(Stored data)

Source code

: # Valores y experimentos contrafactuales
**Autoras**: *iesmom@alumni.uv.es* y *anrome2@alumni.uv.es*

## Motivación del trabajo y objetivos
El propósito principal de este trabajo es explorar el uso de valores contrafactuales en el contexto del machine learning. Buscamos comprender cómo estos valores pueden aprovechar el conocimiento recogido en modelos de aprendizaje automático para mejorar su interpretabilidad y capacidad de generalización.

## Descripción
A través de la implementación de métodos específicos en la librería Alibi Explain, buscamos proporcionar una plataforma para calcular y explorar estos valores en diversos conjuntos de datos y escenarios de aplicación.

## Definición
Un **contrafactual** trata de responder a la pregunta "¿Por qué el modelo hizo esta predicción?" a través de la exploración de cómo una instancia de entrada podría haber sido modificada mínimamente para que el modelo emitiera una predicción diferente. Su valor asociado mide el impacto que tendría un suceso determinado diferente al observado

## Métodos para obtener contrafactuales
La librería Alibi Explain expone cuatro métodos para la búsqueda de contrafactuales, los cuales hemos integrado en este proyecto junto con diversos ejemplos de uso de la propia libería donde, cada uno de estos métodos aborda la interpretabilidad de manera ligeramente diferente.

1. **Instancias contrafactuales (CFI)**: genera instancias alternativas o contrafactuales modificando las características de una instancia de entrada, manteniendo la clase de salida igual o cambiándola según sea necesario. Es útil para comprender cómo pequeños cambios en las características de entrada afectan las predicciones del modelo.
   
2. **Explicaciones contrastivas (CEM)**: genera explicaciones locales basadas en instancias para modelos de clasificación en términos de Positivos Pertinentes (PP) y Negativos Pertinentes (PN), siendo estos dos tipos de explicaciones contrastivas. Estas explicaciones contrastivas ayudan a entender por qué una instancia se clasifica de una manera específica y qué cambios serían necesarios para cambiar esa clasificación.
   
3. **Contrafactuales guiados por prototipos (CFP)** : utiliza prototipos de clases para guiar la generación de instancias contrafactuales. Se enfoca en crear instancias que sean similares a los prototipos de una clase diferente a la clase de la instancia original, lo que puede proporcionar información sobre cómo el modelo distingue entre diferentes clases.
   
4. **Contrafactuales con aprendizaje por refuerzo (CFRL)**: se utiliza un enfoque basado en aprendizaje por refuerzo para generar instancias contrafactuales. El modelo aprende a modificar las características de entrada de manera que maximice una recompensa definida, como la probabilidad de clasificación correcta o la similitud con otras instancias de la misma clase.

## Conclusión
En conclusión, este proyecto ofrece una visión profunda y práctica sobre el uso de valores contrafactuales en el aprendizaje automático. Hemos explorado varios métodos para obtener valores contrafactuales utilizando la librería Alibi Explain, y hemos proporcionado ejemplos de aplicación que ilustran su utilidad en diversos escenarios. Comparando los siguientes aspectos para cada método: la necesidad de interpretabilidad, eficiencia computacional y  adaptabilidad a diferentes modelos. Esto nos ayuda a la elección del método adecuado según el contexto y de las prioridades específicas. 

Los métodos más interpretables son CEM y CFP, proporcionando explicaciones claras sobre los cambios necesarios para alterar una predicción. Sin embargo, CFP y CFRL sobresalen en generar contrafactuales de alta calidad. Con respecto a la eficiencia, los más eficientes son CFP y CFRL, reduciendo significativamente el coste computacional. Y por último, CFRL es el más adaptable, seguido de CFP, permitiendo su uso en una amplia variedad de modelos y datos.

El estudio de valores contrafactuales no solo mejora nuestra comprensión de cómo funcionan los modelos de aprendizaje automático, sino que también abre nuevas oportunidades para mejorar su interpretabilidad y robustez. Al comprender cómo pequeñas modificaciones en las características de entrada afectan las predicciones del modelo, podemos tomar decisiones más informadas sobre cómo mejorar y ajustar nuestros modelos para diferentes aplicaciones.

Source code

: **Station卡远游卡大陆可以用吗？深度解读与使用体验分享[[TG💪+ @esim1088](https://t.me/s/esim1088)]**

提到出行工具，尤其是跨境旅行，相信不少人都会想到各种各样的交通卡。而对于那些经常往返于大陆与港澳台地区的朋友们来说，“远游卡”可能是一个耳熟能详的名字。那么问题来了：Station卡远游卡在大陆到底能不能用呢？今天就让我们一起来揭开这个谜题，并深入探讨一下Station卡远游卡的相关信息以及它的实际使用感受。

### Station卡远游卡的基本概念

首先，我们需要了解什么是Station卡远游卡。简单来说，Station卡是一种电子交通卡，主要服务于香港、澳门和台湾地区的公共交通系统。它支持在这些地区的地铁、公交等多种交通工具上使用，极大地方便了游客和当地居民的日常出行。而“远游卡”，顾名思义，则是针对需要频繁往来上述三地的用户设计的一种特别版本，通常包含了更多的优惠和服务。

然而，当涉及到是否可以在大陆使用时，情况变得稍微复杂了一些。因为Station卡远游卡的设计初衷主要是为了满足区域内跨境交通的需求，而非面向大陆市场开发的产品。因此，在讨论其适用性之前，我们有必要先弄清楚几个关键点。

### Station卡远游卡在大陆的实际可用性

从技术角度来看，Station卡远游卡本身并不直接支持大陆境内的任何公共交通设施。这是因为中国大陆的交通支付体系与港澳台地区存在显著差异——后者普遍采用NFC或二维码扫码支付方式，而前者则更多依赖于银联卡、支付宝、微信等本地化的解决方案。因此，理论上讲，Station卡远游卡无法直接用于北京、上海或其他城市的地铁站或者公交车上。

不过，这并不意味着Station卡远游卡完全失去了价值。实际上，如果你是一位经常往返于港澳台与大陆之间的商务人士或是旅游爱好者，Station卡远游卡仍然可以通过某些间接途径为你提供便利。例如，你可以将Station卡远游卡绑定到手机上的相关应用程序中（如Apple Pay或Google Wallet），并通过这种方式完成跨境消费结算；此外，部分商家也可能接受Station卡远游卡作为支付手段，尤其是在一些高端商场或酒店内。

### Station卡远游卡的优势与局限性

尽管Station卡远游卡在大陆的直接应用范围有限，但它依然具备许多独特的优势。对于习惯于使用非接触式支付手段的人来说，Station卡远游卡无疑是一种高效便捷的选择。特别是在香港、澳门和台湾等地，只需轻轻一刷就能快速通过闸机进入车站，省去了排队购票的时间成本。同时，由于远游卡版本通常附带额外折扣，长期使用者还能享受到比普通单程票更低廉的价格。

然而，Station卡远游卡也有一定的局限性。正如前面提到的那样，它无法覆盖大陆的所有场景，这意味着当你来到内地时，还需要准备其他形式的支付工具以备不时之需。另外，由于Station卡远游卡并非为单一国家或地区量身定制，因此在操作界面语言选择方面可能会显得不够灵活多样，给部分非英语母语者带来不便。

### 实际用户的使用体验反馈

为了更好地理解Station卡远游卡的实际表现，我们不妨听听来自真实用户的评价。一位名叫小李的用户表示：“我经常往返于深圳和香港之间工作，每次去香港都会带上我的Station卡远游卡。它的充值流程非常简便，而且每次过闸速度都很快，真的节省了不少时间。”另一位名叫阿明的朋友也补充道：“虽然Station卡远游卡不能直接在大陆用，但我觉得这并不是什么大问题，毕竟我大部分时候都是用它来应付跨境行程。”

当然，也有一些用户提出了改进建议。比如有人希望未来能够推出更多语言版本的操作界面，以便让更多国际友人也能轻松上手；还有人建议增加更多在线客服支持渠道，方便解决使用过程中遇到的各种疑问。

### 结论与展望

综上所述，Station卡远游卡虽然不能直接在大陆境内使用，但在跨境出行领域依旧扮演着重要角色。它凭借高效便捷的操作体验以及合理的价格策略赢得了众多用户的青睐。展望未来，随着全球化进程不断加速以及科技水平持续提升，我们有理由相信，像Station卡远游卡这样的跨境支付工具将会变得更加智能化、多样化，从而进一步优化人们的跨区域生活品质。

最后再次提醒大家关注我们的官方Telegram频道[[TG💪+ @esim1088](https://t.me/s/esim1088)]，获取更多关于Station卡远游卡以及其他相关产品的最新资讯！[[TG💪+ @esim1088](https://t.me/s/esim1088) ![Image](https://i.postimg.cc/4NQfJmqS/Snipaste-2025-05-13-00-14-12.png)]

• Exercise objective: Only a number belongs in the answer: state how many lines of the entries above hold "datos".

• Exercise result: 2